It will be 6 feet by 4 feet and 2 feet tall (with an additional top being about 2 feet tall).

Currently she has a 100W MVB powersun with a basking rock/temp of 92-95 during the day. I also have a regular heat lamp bulb on the other end of her enclosure (but it goes through the plastic lid) to keep things around 78 on the cool end.

Her humidity under the heat lamp rarely gets above 50% and it's about 80% in the cooler end.

With the totally enclosed enclosure we're hoping to be able to better keep up the humidity overall. I do typically mist her every day and she has the ability to soak herself (which she usually does daily anyway).

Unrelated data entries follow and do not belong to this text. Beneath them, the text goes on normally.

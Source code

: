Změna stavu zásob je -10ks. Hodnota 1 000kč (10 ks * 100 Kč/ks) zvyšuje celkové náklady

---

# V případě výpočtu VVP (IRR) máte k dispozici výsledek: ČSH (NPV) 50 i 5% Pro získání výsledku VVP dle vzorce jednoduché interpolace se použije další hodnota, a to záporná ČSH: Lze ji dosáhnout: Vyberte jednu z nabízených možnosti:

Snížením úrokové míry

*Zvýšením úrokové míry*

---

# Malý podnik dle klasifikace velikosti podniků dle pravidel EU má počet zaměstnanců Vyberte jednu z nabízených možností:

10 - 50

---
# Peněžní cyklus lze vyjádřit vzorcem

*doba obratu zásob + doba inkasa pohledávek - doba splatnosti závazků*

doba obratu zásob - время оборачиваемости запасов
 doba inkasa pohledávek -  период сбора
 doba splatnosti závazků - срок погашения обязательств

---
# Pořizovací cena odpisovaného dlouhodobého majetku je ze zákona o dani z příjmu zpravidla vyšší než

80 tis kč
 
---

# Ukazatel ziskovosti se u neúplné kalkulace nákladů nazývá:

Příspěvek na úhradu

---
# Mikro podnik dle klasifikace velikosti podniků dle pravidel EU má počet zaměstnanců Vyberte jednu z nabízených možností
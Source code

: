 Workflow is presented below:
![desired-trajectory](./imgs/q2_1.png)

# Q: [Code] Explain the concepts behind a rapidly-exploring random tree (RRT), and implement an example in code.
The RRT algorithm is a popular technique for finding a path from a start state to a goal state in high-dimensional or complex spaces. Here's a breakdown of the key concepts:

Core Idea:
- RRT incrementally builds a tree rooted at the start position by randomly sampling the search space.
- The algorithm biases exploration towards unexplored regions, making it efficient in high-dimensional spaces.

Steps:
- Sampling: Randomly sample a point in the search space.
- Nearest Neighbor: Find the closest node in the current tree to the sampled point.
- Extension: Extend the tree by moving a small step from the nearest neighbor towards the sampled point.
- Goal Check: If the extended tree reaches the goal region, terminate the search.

I'm aiming for basking temps around 92-96, ambient humidity at 70-80%, cool temp on the far side around 80-83 during the day. At night is it alright for the humidity to drop to 60% or so if the temp is around 75? Or should I not be letting it drop this low in temperature?

I'll also be adding a lot more plants. My plan is to have some silk plants and succulents closer to the "hotter half" and more ferns, spider plants, hostas, wandering jew, etc. on the cooler half where the uv isn't as bright and likely to burn them. Should I also be mounting a plant light during the day for the plants?

We're planning on doing under-substrate heat rope as well, and if that doesn't keep it warm enough at night we can add on a CHE. And if humidity doesn't keep up high enough we might be adding a mister/humidifier system that goes off when humidity drops below a certain range.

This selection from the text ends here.